Could you retype, exactly as written, every line from the top of the records through the line that contains "We can then"?

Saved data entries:
------------------------------------------------------------

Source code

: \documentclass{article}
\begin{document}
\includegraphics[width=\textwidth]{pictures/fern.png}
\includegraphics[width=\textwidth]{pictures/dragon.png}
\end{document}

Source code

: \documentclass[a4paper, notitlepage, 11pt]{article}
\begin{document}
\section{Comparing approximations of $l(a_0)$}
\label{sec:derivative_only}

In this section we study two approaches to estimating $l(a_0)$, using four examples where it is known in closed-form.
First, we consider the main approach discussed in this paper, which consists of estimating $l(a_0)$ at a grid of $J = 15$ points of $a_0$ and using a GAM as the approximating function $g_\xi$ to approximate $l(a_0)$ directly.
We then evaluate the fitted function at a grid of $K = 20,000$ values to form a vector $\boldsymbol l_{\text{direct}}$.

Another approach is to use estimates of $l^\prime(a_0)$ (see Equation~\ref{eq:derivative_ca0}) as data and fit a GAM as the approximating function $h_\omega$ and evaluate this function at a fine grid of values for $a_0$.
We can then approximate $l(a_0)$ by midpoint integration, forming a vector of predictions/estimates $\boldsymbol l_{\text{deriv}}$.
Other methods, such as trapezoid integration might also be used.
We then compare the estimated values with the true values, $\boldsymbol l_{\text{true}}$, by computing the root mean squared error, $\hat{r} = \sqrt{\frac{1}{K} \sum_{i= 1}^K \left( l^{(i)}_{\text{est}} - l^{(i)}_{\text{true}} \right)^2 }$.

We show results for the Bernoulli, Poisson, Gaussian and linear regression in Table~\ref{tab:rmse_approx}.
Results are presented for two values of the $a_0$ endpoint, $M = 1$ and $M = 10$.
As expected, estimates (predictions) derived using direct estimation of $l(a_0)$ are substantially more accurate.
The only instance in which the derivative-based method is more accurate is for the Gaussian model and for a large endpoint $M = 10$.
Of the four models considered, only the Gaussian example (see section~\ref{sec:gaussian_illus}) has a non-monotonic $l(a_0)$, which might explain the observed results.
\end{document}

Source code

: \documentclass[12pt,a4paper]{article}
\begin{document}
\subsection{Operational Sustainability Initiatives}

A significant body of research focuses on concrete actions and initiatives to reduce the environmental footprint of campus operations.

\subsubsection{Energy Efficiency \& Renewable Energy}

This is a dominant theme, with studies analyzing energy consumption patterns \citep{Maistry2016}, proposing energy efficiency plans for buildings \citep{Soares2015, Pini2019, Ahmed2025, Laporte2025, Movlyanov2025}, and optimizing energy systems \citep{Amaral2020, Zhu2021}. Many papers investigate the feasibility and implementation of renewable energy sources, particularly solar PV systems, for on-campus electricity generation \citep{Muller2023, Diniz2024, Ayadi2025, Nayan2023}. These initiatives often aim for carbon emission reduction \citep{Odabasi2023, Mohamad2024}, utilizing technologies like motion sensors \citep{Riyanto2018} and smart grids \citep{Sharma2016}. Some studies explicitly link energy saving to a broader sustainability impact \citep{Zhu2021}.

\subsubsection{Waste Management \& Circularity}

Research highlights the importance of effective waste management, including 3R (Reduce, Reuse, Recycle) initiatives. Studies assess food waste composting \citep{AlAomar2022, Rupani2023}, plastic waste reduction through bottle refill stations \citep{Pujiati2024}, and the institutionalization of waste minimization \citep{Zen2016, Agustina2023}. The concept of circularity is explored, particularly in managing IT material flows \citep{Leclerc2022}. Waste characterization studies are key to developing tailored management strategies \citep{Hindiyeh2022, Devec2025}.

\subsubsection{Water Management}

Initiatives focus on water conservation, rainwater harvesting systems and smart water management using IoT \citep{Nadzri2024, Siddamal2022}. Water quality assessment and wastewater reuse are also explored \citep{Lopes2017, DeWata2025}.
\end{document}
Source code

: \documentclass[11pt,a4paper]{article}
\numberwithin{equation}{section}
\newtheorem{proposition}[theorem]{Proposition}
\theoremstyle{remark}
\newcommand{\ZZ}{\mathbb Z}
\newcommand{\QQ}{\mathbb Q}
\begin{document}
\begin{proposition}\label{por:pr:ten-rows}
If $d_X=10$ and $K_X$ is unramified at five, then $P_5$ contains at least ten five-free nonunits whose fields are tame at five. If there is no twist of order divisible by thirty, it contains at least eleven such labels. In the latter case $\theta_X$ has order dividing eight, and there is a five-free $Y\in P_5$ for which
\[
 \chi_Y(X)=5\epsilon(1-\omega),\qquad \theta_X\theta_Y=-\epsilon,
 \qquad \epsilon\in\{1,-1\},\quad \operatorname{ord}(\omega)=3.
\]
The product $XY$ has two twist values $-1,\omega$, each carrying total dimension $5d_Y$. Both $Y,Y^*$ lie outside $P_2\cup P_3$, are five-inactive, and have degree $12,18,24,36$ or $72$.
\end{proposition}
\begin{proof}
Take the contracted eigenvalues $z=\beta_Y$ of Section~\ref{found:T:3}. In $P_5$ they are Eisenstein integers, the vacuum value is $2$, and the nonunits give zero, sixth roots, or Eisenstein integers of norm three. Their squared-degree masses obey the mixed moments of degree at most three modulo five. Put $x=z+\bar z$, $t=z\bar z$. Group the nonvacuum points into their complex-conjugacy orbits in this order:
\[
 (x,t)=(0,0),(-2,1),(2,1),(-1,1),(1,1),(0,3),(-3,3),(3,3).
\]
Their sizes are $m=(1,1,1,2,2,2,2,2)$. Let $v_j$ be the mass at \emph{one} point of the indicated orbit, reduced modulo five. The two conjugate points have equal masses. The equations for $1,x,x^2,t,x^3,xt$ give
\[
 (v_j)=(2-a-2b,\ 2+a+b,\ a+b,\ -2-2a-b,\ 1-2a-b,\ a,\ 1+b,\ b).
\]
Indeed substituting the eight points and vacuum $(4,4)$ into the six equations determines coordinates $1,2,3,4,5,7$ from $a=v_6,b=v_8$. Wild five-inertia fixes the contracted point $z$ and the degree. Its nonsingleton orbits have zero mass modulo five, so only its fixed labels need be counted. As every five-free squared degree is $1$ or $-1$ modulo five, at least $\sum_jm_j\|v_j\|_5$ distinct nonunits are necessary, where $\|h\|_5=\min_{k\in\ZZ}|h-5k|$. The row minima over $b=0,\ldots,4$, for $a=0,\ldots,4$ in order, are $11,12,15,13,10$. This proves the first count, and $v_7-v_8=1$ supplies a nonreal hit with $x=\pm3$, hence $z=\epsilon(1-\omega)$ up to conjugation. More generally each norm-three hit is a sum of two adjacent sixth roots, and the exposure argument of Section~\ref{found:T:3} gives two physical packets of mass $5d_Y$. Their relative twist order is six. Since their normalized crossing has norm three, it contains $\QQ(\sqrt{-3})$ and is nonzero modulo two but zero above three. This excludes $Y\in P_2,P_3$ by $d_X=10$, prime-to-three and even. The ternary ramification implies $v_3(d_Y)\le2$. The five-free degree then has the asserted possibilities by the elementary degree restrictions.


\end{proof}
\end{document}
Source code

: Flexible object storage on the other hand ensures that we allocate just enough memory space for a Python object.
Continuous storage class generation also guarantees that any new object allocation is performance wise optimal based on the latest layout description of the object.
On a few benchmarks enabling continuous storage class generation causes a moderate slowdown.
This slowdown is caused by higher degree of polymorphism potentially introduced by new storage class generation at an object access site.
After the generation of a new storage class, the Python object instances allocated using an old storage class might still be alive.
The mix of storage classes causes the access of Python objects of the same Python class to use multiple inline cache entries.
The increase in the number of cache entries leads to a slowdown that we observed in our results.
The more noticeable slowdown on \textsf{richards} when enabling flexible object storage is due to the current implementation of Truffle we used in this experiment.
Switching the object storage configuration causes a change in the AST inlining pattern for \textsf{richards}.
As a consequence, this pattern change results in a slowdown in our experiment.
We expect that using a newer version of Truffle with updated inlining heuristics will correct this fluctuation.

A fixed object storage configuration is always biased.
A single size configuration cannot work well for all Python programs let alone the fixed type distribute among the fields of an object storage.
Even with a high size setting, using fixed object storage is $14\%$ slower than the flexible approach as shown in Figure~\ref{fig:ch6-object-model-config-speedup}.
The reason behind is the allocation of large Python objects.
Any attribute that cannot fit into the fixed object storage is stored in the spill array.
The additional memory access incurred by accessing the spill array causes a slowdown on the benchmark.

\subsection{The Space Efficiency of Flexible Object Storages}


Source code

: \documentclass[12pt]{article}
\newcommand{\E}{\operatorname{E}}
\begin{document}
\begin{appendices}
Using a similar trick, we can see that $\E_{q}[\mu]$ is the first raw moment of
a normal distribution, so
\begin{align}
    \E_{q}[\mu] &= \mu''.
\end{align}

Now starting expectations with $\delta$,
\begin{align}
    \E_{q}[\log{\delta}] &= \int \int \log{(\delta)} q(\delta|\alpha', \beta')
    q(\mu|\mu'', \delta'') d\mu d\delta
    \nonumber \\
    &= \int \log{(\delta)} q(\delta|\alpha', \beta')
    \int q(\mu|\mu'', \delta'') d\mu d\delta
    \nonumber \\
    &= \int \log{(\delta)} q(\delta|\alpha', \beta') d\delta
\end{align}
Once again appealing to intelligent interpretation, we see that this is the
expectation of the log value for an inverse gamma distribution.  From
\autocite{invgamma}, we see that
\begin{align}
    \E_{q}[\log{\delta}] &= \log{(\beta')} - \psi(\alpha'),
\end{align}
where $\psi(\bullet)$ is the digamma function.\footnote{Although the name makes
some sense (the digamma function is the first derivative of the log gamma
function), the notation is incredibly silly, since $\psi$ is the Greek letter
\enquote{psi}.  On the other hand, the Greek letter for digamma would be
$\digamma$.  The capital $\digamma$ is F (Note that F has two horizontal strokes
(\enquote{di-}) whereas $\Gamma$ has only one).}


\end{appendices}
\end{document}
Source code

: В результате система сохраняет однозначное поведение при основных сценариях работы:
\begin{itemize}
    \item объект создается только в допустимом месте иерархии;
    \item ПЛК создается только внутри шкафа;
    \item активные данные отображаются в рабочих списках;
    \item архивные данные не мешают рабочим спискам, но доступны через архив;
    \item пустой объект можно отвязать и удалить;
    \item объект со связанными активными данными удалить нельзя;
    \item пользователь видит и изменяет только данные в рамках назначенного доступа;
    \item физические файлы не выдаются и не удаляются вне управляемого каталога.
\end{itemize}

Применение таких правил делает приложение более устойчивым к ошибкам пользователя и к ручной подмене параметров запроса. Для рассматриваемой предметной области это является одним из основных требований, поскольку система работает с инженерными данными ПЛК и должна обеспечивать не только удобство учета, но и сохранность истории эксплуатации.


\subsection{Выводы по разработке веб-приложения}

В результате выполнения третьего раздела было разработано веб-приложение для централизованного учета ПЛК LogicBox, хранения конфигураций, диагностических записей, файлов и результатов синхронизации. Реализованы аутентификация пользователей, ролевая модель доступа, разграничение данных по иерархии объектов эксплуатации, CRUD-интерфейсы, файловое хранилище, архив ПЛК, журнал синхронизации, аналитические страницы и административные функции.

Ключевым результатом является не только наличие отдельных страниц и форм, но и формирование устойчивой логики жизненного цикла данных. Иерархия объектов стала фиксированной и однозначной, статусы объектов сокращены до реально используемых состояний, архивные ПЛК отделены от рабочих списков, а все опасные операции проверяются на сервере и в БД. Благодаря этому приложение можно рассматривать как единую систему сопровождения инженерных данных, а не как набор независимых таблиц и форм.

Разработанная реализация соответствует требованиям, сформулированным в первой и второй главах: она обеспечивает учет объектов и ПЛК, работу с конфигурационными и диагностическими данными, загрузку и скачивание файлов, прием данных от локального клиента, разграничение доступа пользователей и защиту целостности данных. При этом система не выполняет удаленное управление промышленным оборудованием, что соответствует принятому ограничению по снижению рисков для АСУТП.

------------------------------------------------------------

▸ **Result**:
Source code

: \documentclass{article}
\begin{document}
\includegraphics[width=\textwidth]{pictures/fern.png}
\includegraphics[width=\textwidth]{pictures/dragon.png}
\end{document}

Source code

: \documentclass[a4paper, notitlepage, 11pt]{article}
\begin{document}
\section{Comparing approximations of $l(a_0)$}
\label{sec:derivative_only}

In this section we study two approaches to estimating $l(a_0)$, using four examples where it is known in closed-form.
First, we consider the main approach discussed in this paper, which consists of estimating $l(a_0)$ at a grid of $J = 15$ points of $a_0$ and using a GAM as the approximating function $g_\xi$ to approximate $l(a_0)$ directly.
We then evaluate the fitted function at a grid of $K = 20,000$ values to form a vector $\boldsymbol l_{\text{direct}}$.

Another approach is to use estimates of $l^\prime(a_0)$ (see Equation~\ref{eq:derivative_ca0}) as data and fit a GAM as the approximating function $h_\omega$ and evaluate this function at a fine grid of values for $a_0$.
We can then approximate $l(a_0)$ by midpoint integration, forming a vector of predictions/estimates $\boldsymbol l_{\text{deriv}}$.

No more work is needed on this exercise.